Working data Block Start
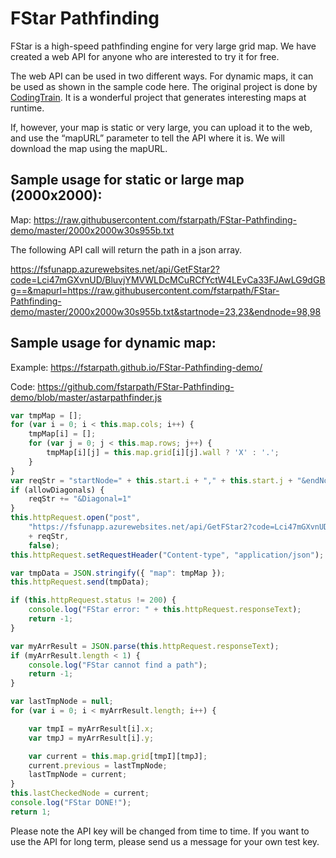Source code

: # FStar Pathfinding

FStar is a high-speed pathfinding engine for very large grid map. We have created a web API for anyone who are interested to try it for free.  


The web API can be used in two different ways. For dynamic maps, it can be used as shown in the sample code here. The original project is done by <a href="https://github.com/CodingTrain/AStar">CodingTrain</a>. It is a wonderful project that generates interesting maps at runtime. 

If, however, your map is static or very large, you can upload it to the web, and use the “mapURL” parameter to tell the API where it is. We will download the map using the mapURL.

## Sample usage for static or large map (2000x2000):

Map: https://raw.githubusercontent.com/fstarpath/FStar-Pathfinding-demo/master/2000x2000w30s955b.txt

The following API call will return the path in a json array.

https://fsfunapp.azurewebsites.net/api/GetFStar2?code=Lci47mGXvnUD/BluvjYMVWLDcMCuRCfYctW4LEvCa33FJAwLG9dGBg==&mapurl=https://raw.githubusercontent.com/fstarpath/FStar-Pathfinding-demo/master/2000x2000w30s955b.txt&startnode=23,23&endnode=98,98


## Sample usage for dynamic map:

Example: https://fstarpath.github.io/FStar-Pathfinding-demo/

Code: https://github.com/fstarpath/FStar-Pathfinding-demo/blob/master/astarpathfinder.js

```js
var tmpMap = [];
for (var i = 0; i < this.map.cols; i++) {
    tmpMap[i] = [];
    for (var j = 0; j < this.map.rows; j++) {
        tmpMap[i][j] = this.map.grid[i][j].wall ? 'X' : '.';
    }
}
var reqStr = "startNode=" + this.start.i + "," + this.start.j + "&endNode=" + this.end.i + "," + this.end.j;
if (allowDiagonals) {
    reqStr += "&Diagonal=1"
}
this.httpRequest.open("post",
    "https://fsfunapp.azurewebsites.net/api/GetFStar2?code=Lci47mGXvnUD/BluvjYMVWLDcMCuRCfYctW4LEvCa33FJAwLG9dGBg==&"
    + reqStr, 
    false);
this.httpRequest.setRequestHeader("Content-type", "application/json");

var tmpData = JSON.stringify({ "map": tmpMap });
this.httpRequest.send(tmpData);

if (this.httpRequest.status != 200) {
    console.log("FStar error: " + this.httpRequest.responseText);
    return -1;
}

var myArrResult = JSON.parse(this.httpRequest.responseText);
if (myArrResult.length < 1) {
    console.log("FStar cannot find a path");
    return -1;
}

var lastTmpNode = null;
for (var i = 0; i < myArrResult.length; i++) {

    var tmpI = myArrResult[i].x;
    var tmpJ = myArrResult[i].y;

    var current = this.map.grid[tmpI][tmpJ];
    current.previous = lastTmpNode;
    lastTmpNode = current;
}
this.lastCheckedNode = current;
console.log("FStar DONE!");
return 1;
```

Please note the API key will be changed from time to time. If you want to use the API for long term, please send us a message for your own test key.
Working data Block End
→ **Directions for this task**
Print the material above word for word, first line through the line with "## Sample usage for dynamic", and leave every picture out.

→ **Answer section**
Source code

: # FStar Pathfinding

FStar is a high-speed pathfinding engine for very large grid map. We have created a web API for anyone who are interested to try it for free.  


The web API can be used in two different ways. For dynamic maps, it can be used as shown in the sample code here. The original project is done by <a href="https://github.com/CodingTrain/AStar">CodingTrain</a>. It is a wonderful project that generates interesting maps at runtime. 

If, however, your map is static or very large, you can upload it to the web, and use the “mapURL” parameter to tell the API where it is. We will download the map using the mapURL.

## Sample usage for static or large map (2000x2000):

Map: https://raw.githubusercontent.com/fstarpath/FStar-Pathfinding-demo/master/2000x2000w30s955b.txt

The following API call will return the path in a json array.

https://fsfunapp.azurewebsites.net/api/GetFStar2?code=Lci47mGXvnUD/BluvjYMVWLDcMCuRCfYctW4LEvCa33FJAwLG9dGBg==&mapurl=https://raw.githubusercontent.com/fstarpath/FStar-Pathfinding-demo/master/2000x2000w30s955b.txt&startnode=23,23&endnode=98,98


## Sample usage for dynamic map:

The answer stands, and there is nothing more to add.